LISTED ENTRIES Block Start
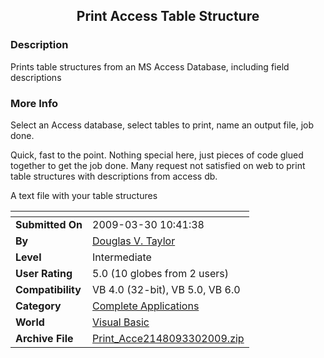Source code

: ﻿<div align="center">

## Print Access Table Structure


</div>

### Description

Prints table structures from an MS Access Database, including field descriptions
 
### More Info
 
Select an Access database, select tables to print, name an output file, job done.

Quick, fast to the point. Nothing special here, just pieces of code glued together to get the job done. Many request not satisfied on web to print table structures with descriptions from access db.

A text file with your table structures


<span>             |<span>
---                |---
**Submitted On**   |2009-03-30 10:41:38
**By**             |[Douglas V\. Taylor](https://github.com/Planet-Source-Code/PSCIndex/blob/master/ByAuthor/douglas-v-taylor.md)
**Level**          |Intermediate
**User Rating**    |5.0 (10 globes from 2 users)
**Compatibility**  |VB 4\.0 \(32\-bit\), VB 5\.0, VB 6\.0
**Category**       |[Complete Applications](https://github.com/Planet-Source-Code/PSCIndex/blob/master/ByCategory/complete-applications__1-27.md)
**World**          |[Visual Basic](https://github.com/Planet-Source-Code/PSCIndex/blob/master/ByWorld/visual-basic.md)
**Archive File**   |[Print\_Acce2148093302009\.zip](https://github.com/Planet-Source-Code/douglas-v-taylor-print-access-table-structure__1-71924/archive/master.zip)









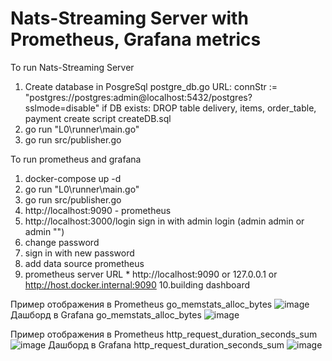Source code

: ﻿# Nats-Streaming Server with Prometheus, Grafana metrics
To run Nats-Streaming Server
1. Create database in PosgreSql
postgre_db.go 
URL: connStr := "postgres://postgres:admin@localhost:5432/postgres?sslmode=disable" 
if DB exists: DROP table delivery, items, order_table, payment
create script createDB.sql
2. go run "L0\runner\main.go"
3. go run src/publisher.go

To run prometheus and grafana
1. docker-compose up -d
2. go run "L0\runner\main.go"
3. go run src/publisher.go
4. http://localhost:9090 - prometheus
5. http://localhost:3000/login sign in with admin login  (admin admin or admin "")
6. change password
7. sign in with new password
8. add data source prometheus
9. prometheus server URL * http://localhost:9090 or 127.0.0.1 or http://host.docker.internal:9090 
10.building dashboard

Пример отображения в Prometheus go_memstats_alloc_bytes
 ![image](https://github.com/ernsterfickfacker/NatsStreamingServer_PrometheusGrafana/assets/93219479/c56355e9-d8d4-43ef-bbec-7d1cde55ae61)
Дашборд в Grafana go_memstats_alloc_bytes
![image](https://github.com/ernsterfickfacker/NatsStreamingServer_PrometheusGrafana/assets/93219479/880cbf14-eb8f-47c1-82b2-b181922d5787)

Пример отображения в Prometheus http_request_duration_seconds_sum 
![image](https://github.com/ernsterfickfacker/NatsStreamingServer_PrometheusGrafana/assets/93219479/e4c7d1f0-5529-47d2-a26f-591c72f946df)
Дашборд в Grafana http_request_duration_seconds_sum 
![image](https://github.com/ernsterfickfacker/NatsStreamingServer_PrometheusGrafana/assets/93219479/f3ce3950-1577-4b2e-aea8-00f01b4125e7)




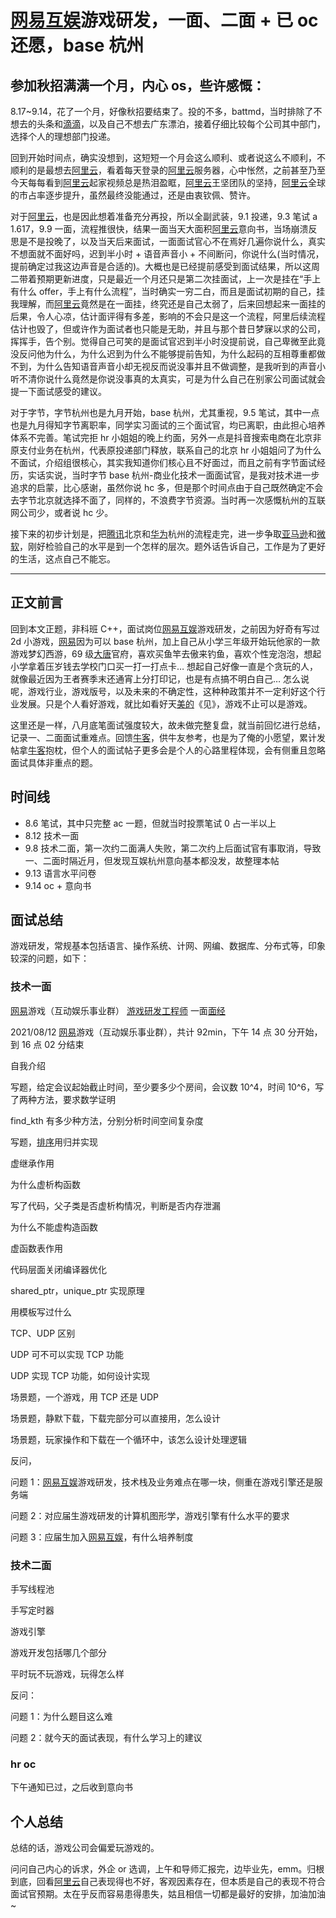 
# [网易互娱]()游戏研发，一面、二面 + 已 oc 还愿，base 杭州

## 参加秋招满满一个月，内心 os，些许感慨：

8.17~9.14，花了一个月，好像秋招要结束了。投的不多，battmd，当时排除了不想去的头条和[滴滴]()，以及自己不想去广东漂泊，接着仔细比较每个公司其中部门，选择个人的理想部门投递。

回到开始时间点，确实没想到，这短短一个月会这么顺利、或者说这么不顺利，不顺利的是最想去[阿里云]()，看着每天登录的[阿里云]()服务器，心中怅然，之前甚至乃至今天每每看到[阿里云]()起家视频总是热泪盈眶，[阿里云]()王坚团队的坚持，[阿里云]()全球的市占率逐步提升，虽然最终没能通过，还是由衷钦佩、赞许。

对于[阿里云]()，也是因此想着准备充分再投，所以全副武装，9.1 投递，9.3 笔试 a 1.617，9.9 一面，流程推很快，结果一面当天大面积[阿里云]()意向书，当场崩溃反思是不是投晚了，以及当天后来面试，一面面试官心不在焉好几遍你说什么，真实不想面就不面好吗，迟到半小时 + 语音声音小 + 不间断问，你说什么(当时情况，提前确定过我这边声音是合适的)。大概也是已经提前感受到面试结果，所以这周二带着预期更新进度，只是最近一个月还只是第二次挂面试，上一次是挂在“手上有什么 offer，手上有什么流程”，当时确实一穷二白，而且是面试初期的自己，挂我理解，而[阿里云]()竟然是在一面挂，终究还是自己太弱了，后来回想起来一面挂的后果，令人心凉，估计面评得有多差，影响的不会只是这一个流程，阿里后续流程估计也毁了，但或许作为面试者也只能是无助，并且与那个昔日梦寐以求的公司，挥挥手，告个别。觉得自己可笑的是面试官迟到半小时没提前说，自己卑微至此竟没反问他为什么，为什么迟到为什么不能够提前告知，为什么起码的互相尊重都做不到，为什么告知语音声音小却无视反而说没事并且不做调整，是我听到的声音小听不清你说什么竟然是你说没事真的太真实，可是为什么自己在别家公司面试就会提一下面试感受的建议。

对于字节，字节杭州也是九月开始，base 杭州，尤其重视，9.5 笔试，其中一点也是九月得知字节离职率，同学实习面试的三个面试官，均已离职，由此担心培养体系不完善。笔试完拒 hr 小姐姐的晚上约面，另外一点是抖音搜索电商在北京非原支付业务在杭州，代表原投递部门释放，联系自己的北京 hr 小姐姐问了为什么不面试，介绍组很核心，其实我知道你们核心且不好面过，而且之前有字节面试经历，实话实说，当时字节 base 杭州-商业化技术一面面试官，是我对技术进一步追求的启蒙，比心感谢，虽然你说 hc 多，但是那个时间点由于自己既然确定不会去字节北京就选择不面了，同样的，不浪费字节资源。当时再一次感慨杭州的互联网公司少，或者说 hc 少。

接下来的初步计划是，把[腾讯]()北京和[华为]()杭州的流程走完，进一步争取[亚马逊]()和[微软]()，刚好检验自己的水平是到一个怎样的层次。题外话告诉自己，工作是为了更好的生活，这点自己不能忘。

------

## 正文前言

回到本文正题，非科班 C++，面试岗位[网易互娱]()游戏研发，之前因为好奇有写过 2d 小游戏，[网易]()因为可以 base 杭州，加上自己从小学三年级开始玩他家的一款游戏梦幻西游，69 级[大唐]()官府，喜欢买鱼竿去傲来钓鱼，喜欢个性宠泡泡，想起小学拿着压岁钱去学校门口买一打一打点卡… 想起自己好像一直是个贪玩的人，就像最近因为王者赛季末还通宵上分打印记，也是有点搞不明白自己… 怎么说呢，游戏行业，游戏版号，以及未来的不确定性，这种种政策并不一定利好这个行业发展。只是个人看好游戏，就比如看好天[美的]()《见》，游戏不止可以是游戏。

这里还是一样，八月底笔面试强度较大，故未做完整复盘，就当前回忆进行总结，记录一、二面面试重难点。回馈[牛客]()，供牛友参考，也是为了俺的小愿望，累计发帖拿[牛客]()抱枕，但个人的面试帖子更多会是个人的心路里程体现，会有侧重且忽略面试具体非重点的题。

## 时间线

- 8.6 笔试，其中只完整 ac 一题，但就当时投票笔试 0 占一半以上 
- 8.12 技术一面 
- 9.8 技术二面，第一次约二面满人失败，第二次约上后面试官有事取消，导致一、二面时隔近月，但发现互娱杭州意向基本都没发，故整理本帖 
- 9.13 语言水平问卷 
- 9.14 oc + 意向书 

## 面试总结

游戏研发，常规基本包括语言、操作系统、计网、网编、数据库、分布式等，印象较深的问题，如下：

### 技术一面

[网易]()游戏（互动娱乐事业群） [游戏研发工程师]() 一面[面经]()

2021/08/12 [网易]()游戏（互动娱乐事业群），共计 92min，下午 14 点 30 分开始，到 16 点 02 分结束

自我介绍

写题，给定会议起始截止时间，至少要多少个房间，会议数 10^4，时间 10^6，写了两种方法，要求数学证明

find_kth 有多少种方法，分别分析时间空间复杂度

写题，[排序]()用归并实现

虚继承作用

为什么虚析构函数

写了代码，父子类是否虚析构情况，判断是否内存泄漏

为什么不能虚构造函数

虚函数表作用

代码层面关闭编译器优化

shared_ptr，unique_ptr 实现原理

用模板写过什么

TCP、UDP 区别

UDP 可不可以实现 TCP 功能

UDP 实现 TCP 功能，如何设计实现

场景题，一个游戏，用 TCP 还是 UDP

场景题，静默下载，下载完部分可以直接用，怎么设计

场景题，玩家操作和下载在一个循环中，该怎么设计处理逻辑

反问，

问题 1：[网易互娱]()游戏研发，技术栈及业务难点在哪一块，侧重在游戏引擎还是服务端

问题 2：对应届生游戏研发的计算机图形学，游戏引擎有什么水平的要求

问题 3：应届生加入[网易互娱]()，有什么培养制度

### 技术二面

手写线程池

手写定时器

游戏引擎

游戏开发包括哪几个部分

平时玩不玩游戏，玩得怎么样

反问：

问题 1：为什么题目这么难

问题 2：就今天的面试表现，有什么学习上的建议

### hr oc

下午通知已过，之后收到意向书

## 个人总结

总结的话，游戏公司会偏爱玩游戏的。

问问自己内心的诉求，外企 or 选调，上午和导师汇报完，边毕业先，emm。归根到底，回看[阿里云]()自己表现得也不好，客观因素存在，但本质是自己的表现不符合面试官预期。太在乎反而容易患得患失，姑且相信一切都是最好的安排，加油加油~
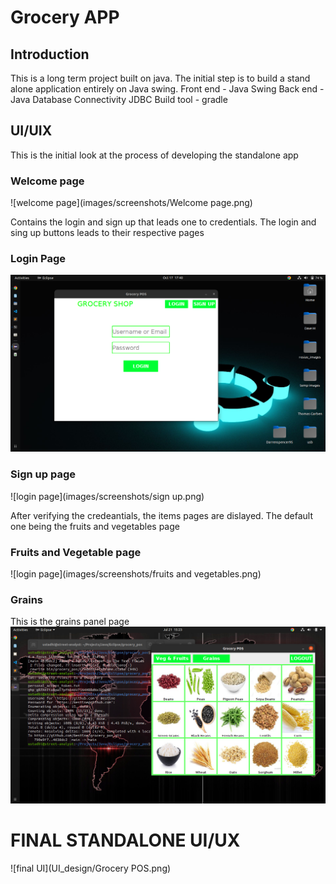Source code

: # Grocery APP
## Introduction
This is a long term project built on java. The initial step is to build a stand alone application entirely on Java swing. 
Front end - Java Swing
Back end - Java Database Connectivity JDBC
Build tool - gradle 

## UI/UIX
This is the initial look at the process of developing the standalone app

### Welcome page
![welcome page](images/screenshots/Welcome page.png)

Contains the login and sign up that leads one to credentials. The login and sing up buttons leads to their respective pages 

### Login Page
![login page](images/screenshots/login.png)

### Sign up page 
![login page](images/screenshots/sign up.png)

After verifying the credeantials, the items pages are dislayed. The default one being the fruits and vegetables page 
### Fruits and Vegetable page 
![login page](images/screenshots/fruits and vegetables.png)
### Grains 
This is the grains panel page
![login page](images/screenshots/grains.png)

# FINAL STANDALONE UI/UX
![final UI](UI_design/Grocery POS.png)
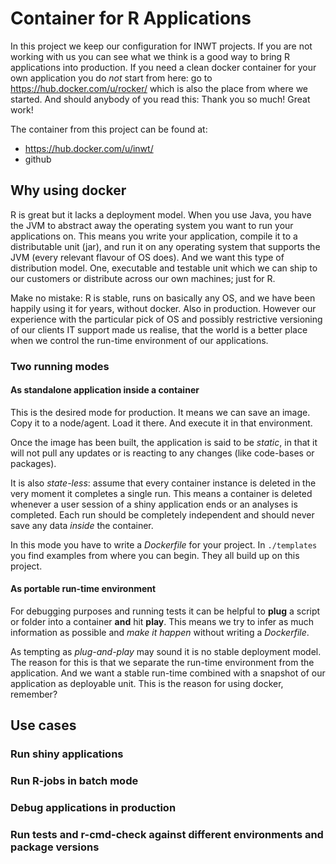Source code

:# Container for R Applications

In this project we keep our configuration for INWT projects. If you are not
working with us you can see what we think is a good way to
bring R applications into production. If you need a clean docker container for
your own application you do *not* start from here: go to
https://hub.docker.com/u/rocker/ which is also the place from where we started.
And should anybody of you read this: Thank you so much! Great work!

The container from this project can be found at: 

- https://hub.docker.com/u/inwt/
- github

## Why using docker

R is great but it lacks a deployment model. When you use Java, you have the JVM
to abstract away the operating system you want to run your applications on. This
means you write your application, compile it to a distributable unit (jar), and
run it on any operating system that supports the JVM (every relevant flavour of
OS does). And we want this type of distribution model. One, executable and
testable unit which we can ship to our customers or distribute across our own
machines; just for R.

Make no mistake: R is stable, runs on basically any OS, and we have been happily
using it for years, without docker. Also in production. However our experience
with the particular pick of OS and possibly restrictive versioning of our
clients IT support made us realise, that the world is a better place when we
control the run-time environment of our applications.

### Two running modes

#### As standalone application inside a container

This is the desired mode for production. It means we can save an image. Copy it
to a node/agent. Load it there. And execute it in that environment.

Once the image has been built, the application is said to be *static*, in that
it will not pull any updates or is reacting to any changes (like code-bases or
packages).

It is also *state-less*: assume that every container instance is deleted in the
very moment it completes a single run. This means a container is deleted
whenever a user session of a shiny application ends or an analyses is completed.
Each run should be completely independent and should never save any data *inside*
the container.

In this mode you have to write a *Dockerfile* for your project. In `./templates`
you find examples from where you can begin. They all build up on this project.

#### As portable run-time environment

For debugging purposes and running tests it can be helpful to **plug** a script
or folder into a container **and** hit **play**. This means we try to infer as
much information as possible and *make it happen* without writing a *Dockerfile*.

As tempting as *plug-and-play* may sound it is no stable deployment model. The
reason for this is that we separate the run-time environment from the
application. And we want a stable run-time combined with a snapshot of our
application as deployable unit. This is the reason for using docker, remember?

## Use cases

### Run shiny applications

### Run R-jobs in batch mode

### Debug applications in production

### Run tests and r-cmd-check against different environments and package versions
LISTED ENTRIES Block End
■ REQUIREMENT ■
Every line above that holds the word "Java" should be copied out.

■ COMPLETED EXERCISE ■
This is a long term project built on java. The initial step is to build a stand alone application entirely on Java swing. 
Front end - Java Swing
Back end - Java Database Connectivity JDBC
R is great but it lacks a deployment model. When you use Java, you have the JVM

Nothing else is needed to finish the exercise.